**AIM OF THE TASK:**
Below are some records; work out how many of their lines contain "GetJobRunsPaginatorName" and give the number only.

[[ EXTRACTED MATERIAL, beginning ]]

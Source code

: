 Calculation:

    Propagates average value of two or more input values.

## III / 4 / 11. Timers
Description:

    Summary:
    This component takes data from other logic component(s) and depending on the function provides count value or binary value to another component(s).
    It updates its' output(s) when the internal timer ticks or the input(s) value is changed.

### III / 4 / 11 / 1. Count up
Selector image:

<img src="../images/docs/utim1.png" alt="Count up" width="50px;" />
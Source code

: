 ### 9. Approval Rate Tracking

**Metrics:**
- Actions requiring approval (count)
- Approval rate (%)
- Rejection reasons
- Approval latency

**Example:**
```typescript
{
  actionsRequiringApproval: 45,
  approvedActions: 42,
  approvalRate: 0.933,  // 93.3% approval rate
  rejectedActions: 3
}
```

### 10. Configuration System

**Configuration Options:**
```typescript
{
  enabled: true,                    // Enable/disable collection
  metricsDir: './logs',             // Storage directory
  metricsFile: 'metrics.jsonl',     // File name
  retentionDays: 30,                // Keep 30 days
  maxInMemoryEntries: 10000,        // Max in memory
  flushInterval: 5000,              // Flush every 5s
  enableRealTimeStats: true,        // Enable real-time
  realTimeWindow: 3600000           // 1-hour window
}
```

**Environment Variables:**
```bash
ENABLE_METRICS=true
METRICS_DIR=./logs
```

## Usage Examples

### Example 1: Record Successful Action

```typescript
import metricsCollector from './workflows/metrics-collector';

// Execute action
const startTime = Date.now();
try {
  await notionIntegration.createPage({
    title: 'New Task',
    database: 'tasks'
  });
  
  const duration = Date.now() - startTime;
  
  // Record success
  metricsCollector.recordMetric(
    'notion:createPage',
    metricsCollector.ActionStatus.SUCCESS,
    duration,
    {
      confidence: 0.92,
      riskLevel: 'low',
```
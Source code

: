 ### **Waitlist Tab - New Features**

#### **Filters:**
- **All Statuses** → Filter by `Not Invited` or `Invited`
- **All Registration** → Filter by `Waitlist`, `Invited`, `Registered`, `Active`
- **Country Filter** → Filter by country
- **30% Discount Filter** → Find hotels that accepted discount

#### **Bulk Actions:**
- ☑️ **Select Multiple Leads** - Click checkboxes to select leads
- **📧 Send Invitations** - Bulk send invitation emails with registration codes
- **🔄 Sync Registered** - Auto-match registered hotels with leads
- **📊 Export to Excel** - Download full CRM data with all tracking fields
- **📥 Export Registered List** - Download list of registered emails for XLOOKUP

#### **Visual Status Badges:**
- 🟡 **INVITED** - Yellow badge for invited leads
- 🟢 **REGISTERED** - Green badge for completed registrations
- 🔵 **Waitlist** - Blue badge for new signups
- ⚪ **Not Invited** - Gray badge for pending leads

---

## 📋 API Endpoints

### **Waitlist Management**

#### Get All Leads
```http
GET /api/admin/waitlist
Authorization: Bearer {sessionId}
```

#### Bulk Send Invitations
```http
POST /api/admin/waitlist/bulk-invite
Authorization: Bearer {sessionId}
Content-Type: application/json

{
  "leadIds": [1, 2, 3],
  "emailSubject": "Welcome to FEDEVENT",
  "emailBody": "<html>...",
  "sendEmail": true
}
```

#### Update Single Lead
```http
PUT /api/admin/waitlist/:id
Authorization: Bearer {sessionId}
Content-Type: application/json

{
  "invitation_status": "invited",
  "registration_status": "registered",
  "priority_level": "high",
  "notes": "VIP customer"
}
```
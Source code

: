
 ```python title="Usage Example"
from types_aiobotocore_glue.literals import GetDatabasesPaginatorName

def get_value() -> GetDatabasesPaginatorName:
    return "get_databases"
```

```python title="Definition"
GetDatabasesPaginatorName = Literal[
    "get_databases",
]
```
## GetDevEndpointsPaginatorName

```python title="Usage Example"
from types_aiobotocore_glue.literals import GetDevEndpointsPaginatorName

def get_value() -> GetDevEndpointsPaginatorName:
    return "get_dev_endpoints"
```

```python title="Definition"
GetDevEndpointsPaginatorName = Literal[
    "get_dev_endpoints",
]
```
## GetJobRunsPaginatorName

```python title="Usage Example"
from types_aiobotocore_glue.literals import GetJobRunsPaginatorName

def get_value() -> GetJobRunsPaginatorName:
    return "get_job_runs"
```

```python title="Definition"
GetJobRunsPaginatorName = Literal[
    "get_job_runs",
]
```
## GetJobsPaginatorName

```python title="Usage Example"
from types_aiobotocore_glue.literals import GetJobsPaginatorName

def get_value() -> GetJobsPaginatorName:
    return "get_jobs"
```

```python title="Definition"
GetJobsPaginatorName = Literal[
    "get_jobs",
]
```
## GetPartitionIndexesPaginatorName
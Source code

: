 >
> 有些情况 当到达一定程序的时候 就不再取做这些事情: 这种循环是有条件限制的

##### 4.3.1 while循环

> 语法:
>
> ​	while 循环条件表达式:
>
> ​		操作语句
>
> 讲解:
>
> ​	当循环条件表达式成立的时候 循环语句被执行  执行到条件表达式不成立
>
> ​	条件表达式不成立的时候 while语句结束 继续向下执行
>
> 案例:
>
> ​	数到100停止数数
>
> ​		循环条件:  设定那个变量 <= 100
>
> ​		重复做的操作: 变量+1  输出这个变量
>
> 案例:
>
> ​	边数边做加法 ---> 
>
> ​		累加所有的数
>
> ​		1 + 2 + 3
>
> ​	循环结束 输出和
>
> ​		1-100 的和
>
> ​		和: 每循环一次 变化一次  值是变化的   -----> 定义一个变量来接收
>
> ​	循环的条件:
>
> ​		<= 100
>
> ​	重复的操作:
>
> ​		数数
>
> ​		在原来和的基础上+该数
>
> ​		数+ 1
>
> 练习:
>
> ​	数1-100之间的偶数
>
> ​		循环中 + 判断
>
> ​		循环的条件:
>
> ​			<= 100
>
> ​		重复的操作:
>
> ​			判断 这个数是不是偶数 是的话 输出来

[[ EXTRACTED MATERIAL, end ]]

**FINAL ANSWER:**
4